This is not the first instance of a violent mob attacking a Christian community, individual, or household. Less than a year ago, a violent mob set fire to an entire Christian community in Jaranwala. Miscreants vandalized over 90 houses and around 20 churches, desecrating numerous copies of the Holy Bible, the Book of Psalms (Zaboor), the Torah (Turait), and the Gospel (Injeel). Despite this clear act of blasphemy, it went unnoticed and unaddressed by blasphemy laws, which primarily serve to protect Muslim religious sentiments. This represents discrimination at its peak.

Examining the grim reality more closely, Pakistan has experienced a myriad of alleged blasphemy cases that profoundly shake the foundations of justice and humanity. The haunting echoes of incidents such as the Shanti Nagar tragedy, the Gojra riot—which claimed six innocent Christian lives and destroyed around 60 homes—and the Joseph Colony attack reverberate through our collective conscience. These atrocities, driven by baseless allegations and religious fervor, have left indelible scars on communities and desecrated places of worship. The absence of accountability adds salt to these wounds, with perpetrators roaming free and their actions unpunished. At the same time, the victims and their families continue to bear the heavy burden of injustice.

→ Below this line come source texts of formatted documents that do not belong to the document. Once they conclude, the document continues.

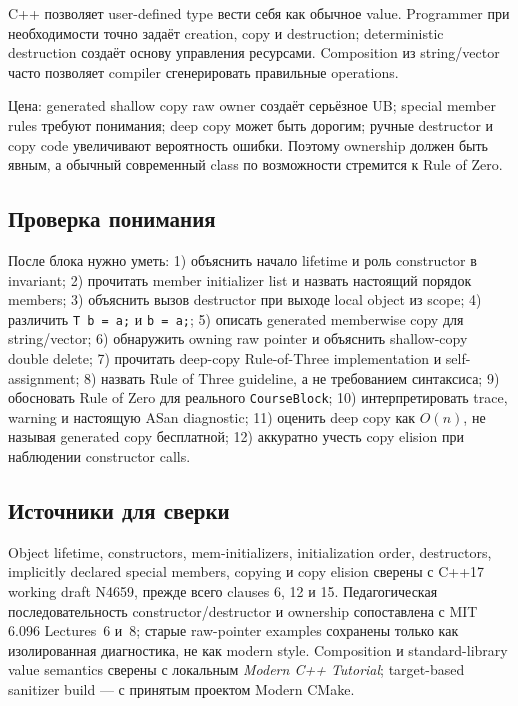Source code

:C++ позволяет user-defined type вести себя как обычное value. Programmer при
необходимости точно задаёт creation, copy и destruction; deterministic
destruction создаёт основу управления ресурсами. Composition из string/vector
часто позволяет compiler сгенерировать правильные operations.

Цена: generated shallow copy raw owner создаёт серьёзное UB; special member
rules требуют понимания; deep copy может быть дорогим; ручные destructor и
copy code увеличивают вероятность ошибки. Поэтому ownership должен быть
явным, а обычный современный class по возможности стремится к Rule of Zero.

\subsection{Проверка понимания}

После блока нужно уметь:
1) объяснить начало lifetime и роль constructor в invariant; 2) прочитать member initializer list и назвать настоящий порядок members; 3) объяснить вызов destructor при выходе local object из scope; 4) различить \texttt{T b = a;} и \texttt{b = a;}; 5) описать generated memberwise copy для string/vector; 6) обнаружить owning raw pointer и объяснить shallow-copy double delete; 7) прочитать deep-copy Rule-of-Three implementation и self-assignment; 8) назвать Rule of Three guideline, а не требованием синтаксиса; 9) обосновать Rule of Zero для реального \texttt{CourseBlock}; 10) интерпретировать trace, warning и настоящую ASan diagnostic; 11) оценить deep copy как $O(n)$, не называя generated copy бесплатной; 12) аккуратно учесть copy elision при наблюдении constructor calls.

\subsection{Источники для сверки}

Object lifetime, constructors, mem-initializers, initialization order,
destructors, implicitly declared special members, copying и copy elision
сверены с C++17 working draft N4659, прежде всего clauses 6, 12 и 15.
Педагогическая последовательность constructor/destructor и ownership
сопоставлена с MIT 6.096 Lectures~6 и~8; старые raw-pointer examples сохранены
только как изолированная диагностика, не как modern style. Composition и
standard-library value semantics сверены с локальным \textit{Modern C++
Tutorial}; target-based sanitizer build --- с принятым проектом Modern CMake.
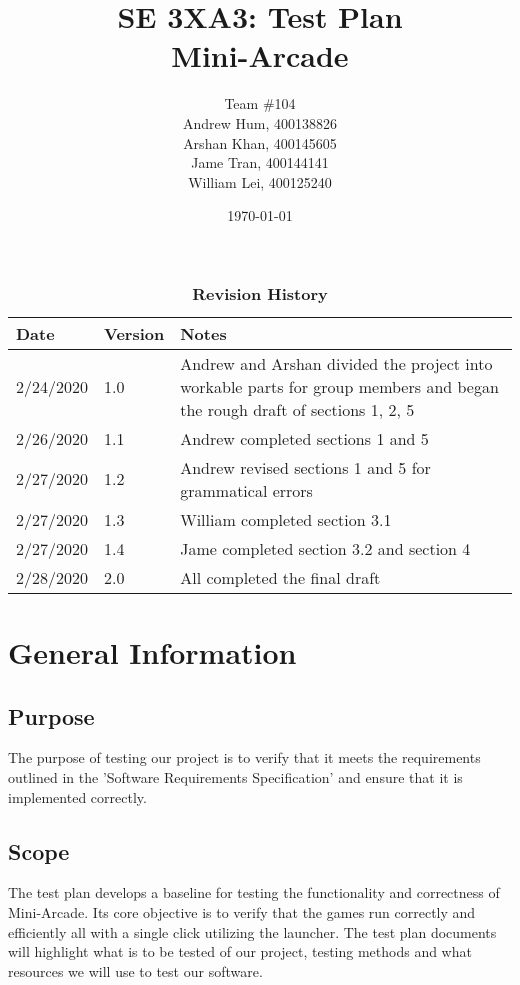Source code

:\documentclass[12pt, titlepage]{article}
\title{SE 3XA3: Test Plan\\Mini-Arcade}
\author{Team \#104
		\\ Andrew Hum, 400138826
		\\ Arshan Khan, 400145605
		\\ Jame Tran, 400144141
		\\ William Lei, 400125240
}
\date{\today}
\begin{document}
\maketitle

\tableofcontents
\listoftables
\listoffigures

\begin{table}[hbp]
\caption{\bf Revision History}
\begin{tabularx}{\textwidth}{p{3cm}p{2cm}X}
\toprule {\bf Date} & {\bf Version} & {\bf Notes}\\
\midrule
2/24/2020 & 1.0 & Andrew and Arshan divided the project into workable parts for group members and began the rough draft of sections 1, 2, 5\\
2/26/2020 & 1.1 & Andrew completed sections 1 and 5\\
2/27/2020 & 1.2 & Andrew revised sections 1 and 5 for grammatical errors\\
2/27/2020 & 1.3 & William completed section 3.1\\
2/27/2020 & 1.4 & Jame completed section 3.2 and section 4\\
2/28/2020 & 2.0 & All completed the final draft\\
\bottomrule
\end{tabularx}
\end{table}

\newpage


\section{General Information}

\subsection{Purpose}

The purpose of testing our project is to verify that it meets the requirements outlined in the 'Software Requirements Specification' and ensure that it is implemented correctly.

\subsection{Scope}

The test plan develops a baseline for testing the functionality and correctness of Mini-Arcade. Its core objective is to verify that the games run correctly and efficiently all with a single click utilizing the launcher. The test plan documents will highlight what is to be tested of our project, testing methods and what resources we will use to test our software.
\end{document}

Christian contributions to Pakistan’s founding vision epitomize the essence of a nation built on the principles of unity and diversity. Reflecting on Pakistan’s history, it is poignant to note that the decisive votes of Christian leaders played a pivotal role in shaping the country’s destiny. Inspired by Jinnah’s vision of a harmonious nation, Christians and other minorities stood at the forefront of Pakistan’s emergence, believing in a land where all religions could coexist and thrive. Since its inception, Christians have been instrumental in Pakistan’s development, particularly in vital sectors such as health and education, which account for 50–60% of its overall developmental ratio. Institutions like St. Mary’s School, St. Joseph’s, Cathedral Schools, Convent Schools, Forman Christian College, and Kinnaird College stand as beacons of excellence, nurturing generations of leaders who have left an indelible mark both nationally and globally.

Despite global trends promoting diversity and encouraging applicants of all races, genders, and nationalities to apply for prestigious positions like PhDs, postdocs, and professorships, Pakistan remains significantly behind. Shockingly, job ads in Pakistan sometimes explicitly favor specific religious affiliations, with some even restricting certain positions, such as sweepers, to the Christian community. This blatant discrimination starkly contrasts with the principles of equality and inclusivity embraced worldwide.

Why has Pakistan’s minority population plummeted from 23% to a mere 3%? How did a nation, founded on the promise of freedom and equality for all, with the decisive vote of the Christian minority, witness such a drastic decline in its minority communities? Who bore the brunt of the persecution, forced displacement, and violence that led to this alarming decrease? These haunting questions echo through Pakistan’s history, revealing deep-rooted systemic issues that continue to plague its minorities. The drastic decline in the minority population underscores a tragic narrative of persecution, forced displacement, and unrelenting violence, highlighting the urgent need for introspection and reform.

If all minorities are driven away, who will be the next target? Perhaps even the majority will eventually face the consequences. As we confront this grim reality, it is imperative to delve deeper into the forces that have eroded the very fabric of inclusivity and diversity that Pakistan once celebrated.

True diversity transcends mere tolerance; it celebrates the vibrant mosaic of races, cultures, and religions that coexist within a society. It involves acknowledging and honoring the contributions of all communities, ensuring their safety, and safeguarding their rights. In Pakistan, this ideal remains a distant dream.

To realize the inclusive vision of its founding father, the incumbent government must take decisive steps to protect religious minorities, uphold their rights, and celebrate their invaluable contributions. Only by doing so can Pakistan truly become a nation that embodies the values of diversity and harmony that Jinnah envisioned.

Diversity in Pakistan is not merely about religious tolerance; it is about embracing the nation’s rich and multifaceted identity. The harrowing tales of persecution and violence against minorities serve as stark reminders of the immense work that remains. By confronting these issues head-on and striving for a more inclusive society, Pakistan can truly honor its founders’ legacy and build a future that genuinely celebrates diversity.

Now is the critical time to revisit and reform the blasphemy laws and their execution, as well as develop new policies that ensure religious freedom and protect the nation’s minorities. The government must take decisive action against extremism and foster an environment where every citizen, regardless of their faith, feels safe and valued.

The urgency to act cannot be overstated; the future of Pakistan’s diverse identity depends on it. The time for action is now. The government must stand firm in its commitment to inclusivity, ensuring that the principles of equality and harmony envisioned by Pakistan’s founders are realized for all its citizens.